An evaluation of medium-range forecasts of tropical cyclones (TCs) is performed, covering the eastern North Pacific basin during the period 1 August–3 November 2014. Real-time forecasts from the Model for Prediction Across Scales (MPAS) and operational forecasts from the National Centers for Environmental Prediction (NCEP) Global Forecast System (GFS) are evaluated. A new TC-verification method is introduced that treats TC tracks as objects. The method identifies matching pairs of forecast and observed tracks, missed and false alarm tracks, and derives statistics using a multicategory contingency table methodology. The formalism includes track, intensity, and genesis.

Two configurations of MPAS, a uniform 15-km mesh and a variable-resolution mesh transitioning from 60 km globally to 15 km over the eastern Pacific, are compared with each other and with the operational GFS. The two configurations of MPAS reveal highly similar forecast skill and biases through at least day 7. This result supports the effectiveness of TC prediction using variable resolution.

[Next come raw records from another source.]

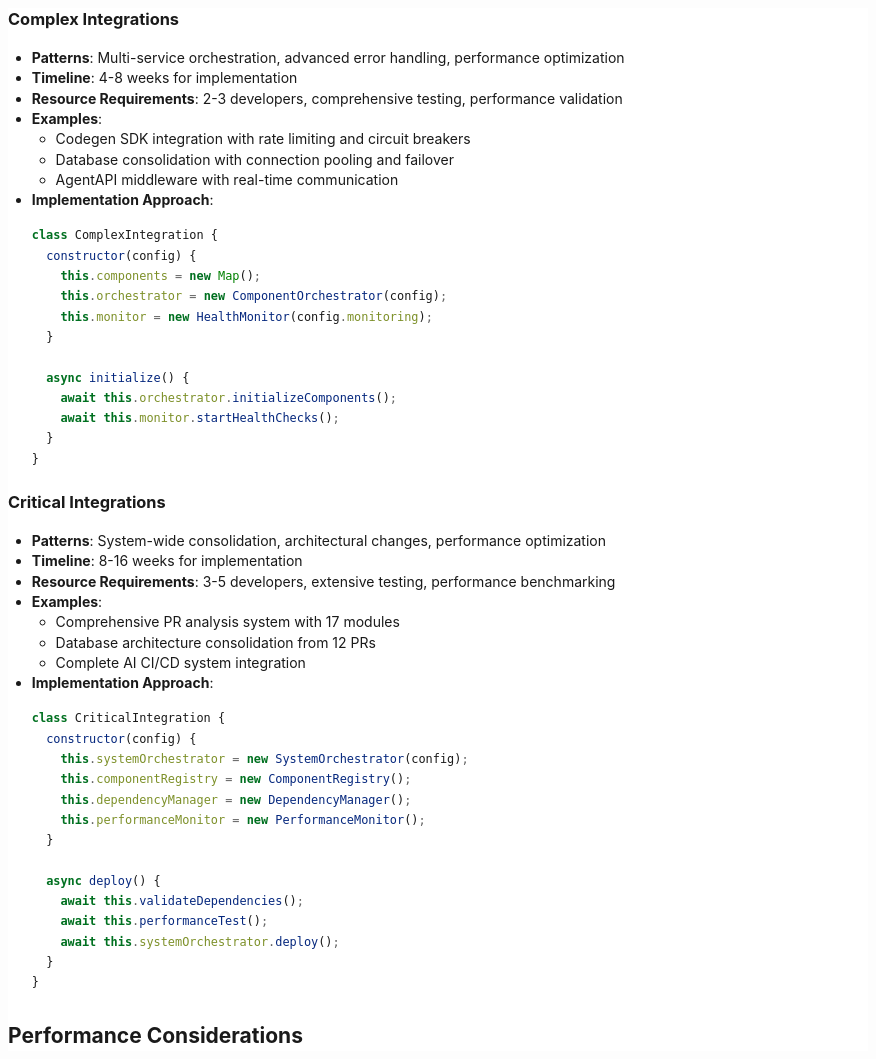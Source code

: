 ### Complex Integrations
- **Patterns**: Multi-service orchestration, advanced error handling, performance optimization
- **Timeline**: 4-8 weeks for implementation
- **Resource Requirements**: 2-3 developers, comprehensive testing, performance validation
- **Examples**:
  - Codegen SDK integration with rate limiting and circuit breakers
  - Database consolidation with connection pooling and failover
  - AgentAPI middleware with real-time communication
- **Implementation Approach**:
  ```javascript
  class ComplexIntegration {
    constructor(config) {
      this.components = new Map();
      this.orchestrator = new ComponentOrchestrator(config);
      this.monitor = new HealthMonitor(config.monitoring);
    }
    
    async initialize() {
      await this.orchestrator.initializeComponents();
      await this.monitor.startHealthChecks();
    }
  }
  ```

### Critical Integrations
- **Patterns**: System-wide consolidation, architectural changes, performance optimization
- **Timeline**: 8-16 weeks for implementation
- **Resource Requirements**: 3-5 developers, extensive testing, performance benchmarking
- **Examples**:
  - Comprehensive PR analysis system with 17 modules
  - Database architecture consolidation from 12 PRs
  - Complete AI CI/CD system integration
- **Implementation Approach**:
  ```javascript
  class CriticalIntegration {
    constructor(config) {
      this.systemOrchestrator = new SystemOrchestrator(config);
      this.componentRegistry = new ComponentRegistry();
      this.dependencyManager = new DependencyManager();
      this.performanceMonitor = new PerformanceMonitor();
    }
    
    async deploy() {
      await this.validateDependencies();
      await this.performanceTest();
      await this.systemOrchestrator.deploy();
    }
  }
  ```

## Performance Considerations
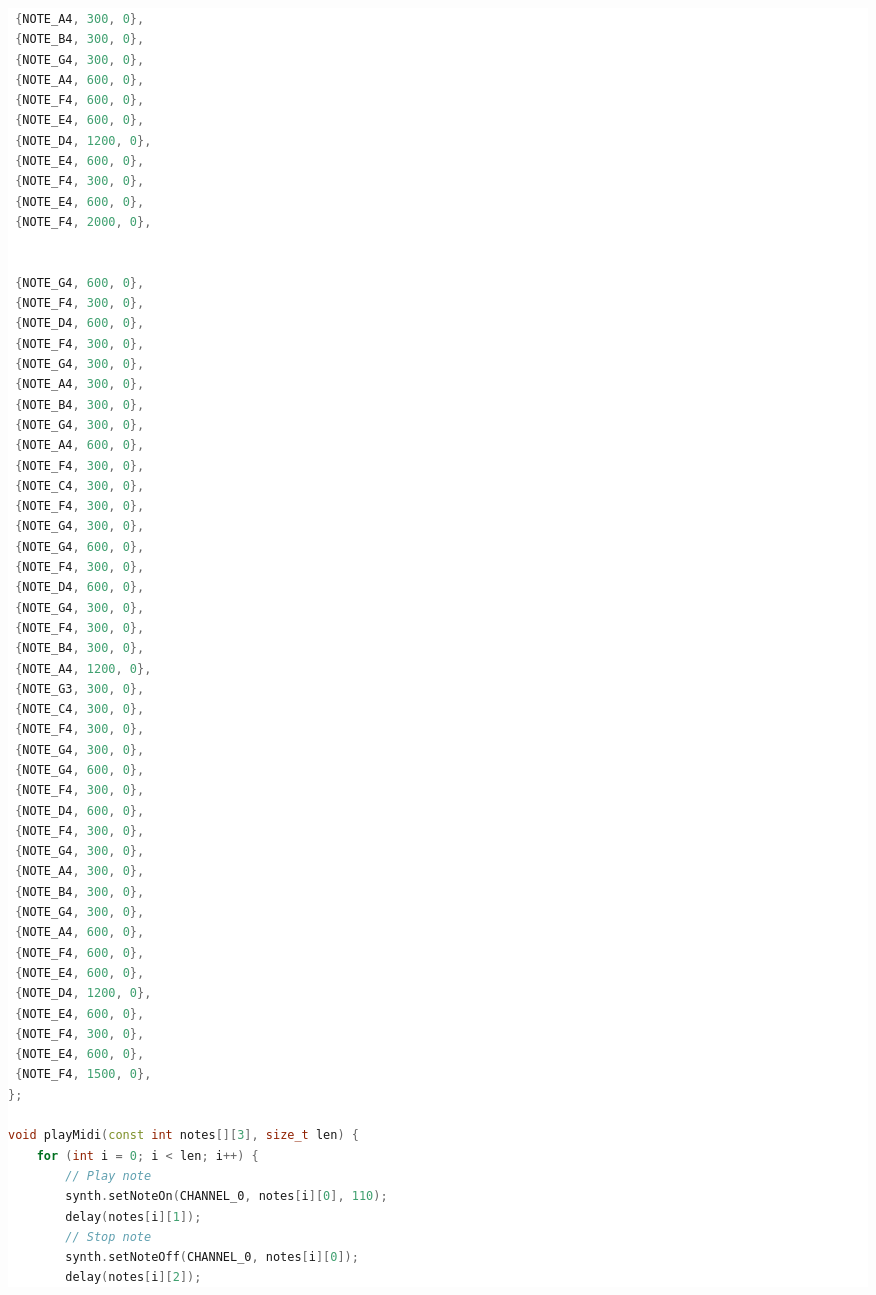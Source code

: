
 ```cpp
 {NOTE_A4, 300, 0},
 {NOTE_B4, 300, 0},
 {NOTE_G4, 300, 0},
 {NOTE_A4, 600, 0},
 {NOTE_F4, 600, 0},
 {NOTE_E4, 600, 0},
 {NOTE_D4, 1200, 0},
 {NOTE_E4, 600, 0},
 {NOTE_F4, 300, 0},
 {NOTE_E4, 600, 0},
 {NOTE_F4, 2000, 0},


 {NOTE_G4, 600, 0},
 {NOTE_F4, 300, 0},
 {NOTE_D4, 600, 0},
 {NOTE_F4, 300, 0},
 {NOTE_G4, 300, 0},
 {NOTE_A4, 300, 0},
 {NOTE_B4, 300, 0},
 {NOTE_G4, 300, 0},
 {NOTE_A4, 600, 0},
 {NOTE_F4, 300, 0},
 {NOTE_C4, 300, 0},
 {NOTE_F4, 300, 0},
 {NOTE_G4, 300, 0},
 {NOTE_G4, 600, 0},
 {NOTE_F4, 300, 0},
 {NOTE_D4, 600, 0},
 {NOTE_G4, 300, 0},
 {NOTE_F4, 300, 0},
 {NOTE_B4, 300, 0},
 {NOTE_A4, 1200, 0},
 {NOTE_G3, 300, 0},
 {NOTE_C4, 300, 0},
 {NOTE_F4, 300, 0},
 {NOTE_G4, 300, 0},
 {NOTE_G4, 600, 0},
 {NOTE_F4, 300, 0},
 {NOTE_D4, 600, 0},
 {NOTE_F4, 300, 0},
 {NOTE_G4, 300, 0},
 {NOTE_A4, 300, 0},
 {NOTE_B4, 300, 0},
 {NOTE_G4, 300, 0},
 {NOTE_A4, 600, 0},
 {NOTE_F4, 600, 0},
 {NOTE_E4, 600, 0},
 {NOTE_D4, 1200, 0},
 {NOTE_E4, 600, 0},
 {NOTE_F4, 300, 0},
 {NOTE_E4, 600, 0},
 {NOTE_F4, 1500, 0},
};

void playMidi(const int notes[][3], size_t len) {
    for (int i = 0; i < len; i++) {
        // Play note
        synth.setNoteOn(CHANNEL_0, notes[i][0], 110);
        delay(notes[i][1]);
        // Stop note
        synth.setNoteOff(CHANNEL_0, notes[i][0]);
        delay(notes[i][2]);
```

Both MPAS and the GFS suffer from biases in predictions of genesis at longer time ranges; MPAS produces too many storms whereas the GFS produces too few. MPAS better discriminates hurricanes than does the GFS, but the false alarms in MPAS lower overall forecast skill in the medium range relative to GFS. The biases in MPAS forecasts are traced to errors in the parameterization of shallow convection south of the equator and the resulting erroneous invigoration of the ITCZ over the eastern North Pacific.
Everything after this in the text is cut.